-- Records for the exercise follows --

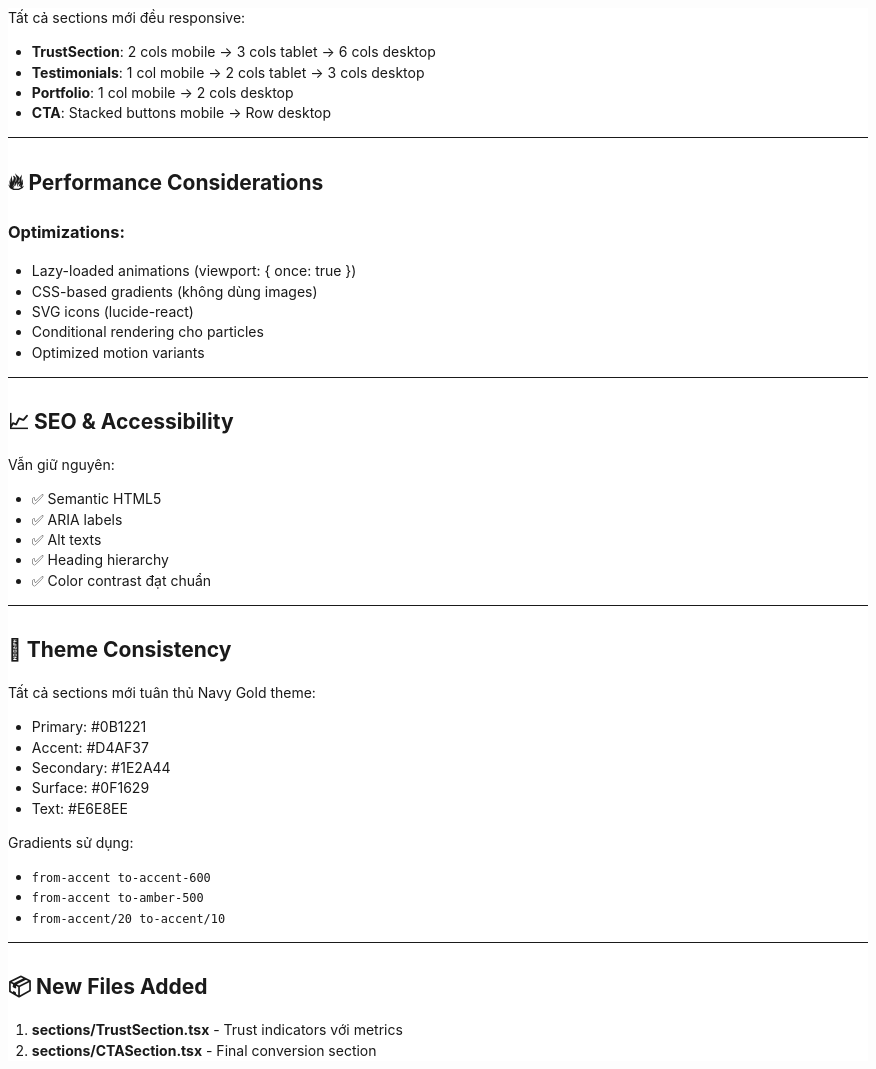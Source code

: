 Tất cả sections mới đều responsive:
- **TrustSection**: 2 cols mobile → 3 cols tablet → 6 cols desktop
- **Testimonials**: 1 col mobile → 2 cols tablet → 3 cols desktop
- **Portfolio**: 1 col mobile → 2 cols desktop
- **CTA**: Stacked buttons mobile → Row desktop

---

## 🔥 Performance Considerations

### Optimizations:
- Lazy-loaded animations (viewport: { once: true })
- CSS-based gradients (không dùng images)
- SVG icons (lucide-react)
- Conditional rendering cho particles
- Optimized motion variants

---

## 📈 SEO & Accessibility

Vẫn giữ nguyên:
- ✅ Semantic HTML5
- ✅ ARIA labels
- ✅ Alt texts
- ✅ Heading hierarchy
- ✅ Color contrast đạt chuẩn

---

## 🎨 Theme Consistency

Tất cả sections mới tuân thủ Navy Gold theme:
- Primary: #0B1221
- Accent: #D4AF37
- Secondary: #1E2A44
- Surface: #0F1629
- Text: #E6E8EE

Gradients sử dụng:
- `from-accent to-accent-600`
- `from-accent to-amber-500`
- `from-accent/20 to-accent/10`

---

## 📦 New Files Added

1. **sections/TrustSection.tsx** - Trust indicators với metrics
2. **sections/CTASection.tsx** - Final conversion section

-- Records for the exercise concluded --

● **Problem requirements**:
Show the lines above with "sections".

● **Result of the exercise**:
: Tất cả sections mới đều responsive:
Tất cả sections mới tuân thủ Navy Gold theme:
1. **sections/TrustSection.tsx** - Trust indicators với metrics
2. **sections/CTASection.tsx** - Final conversion section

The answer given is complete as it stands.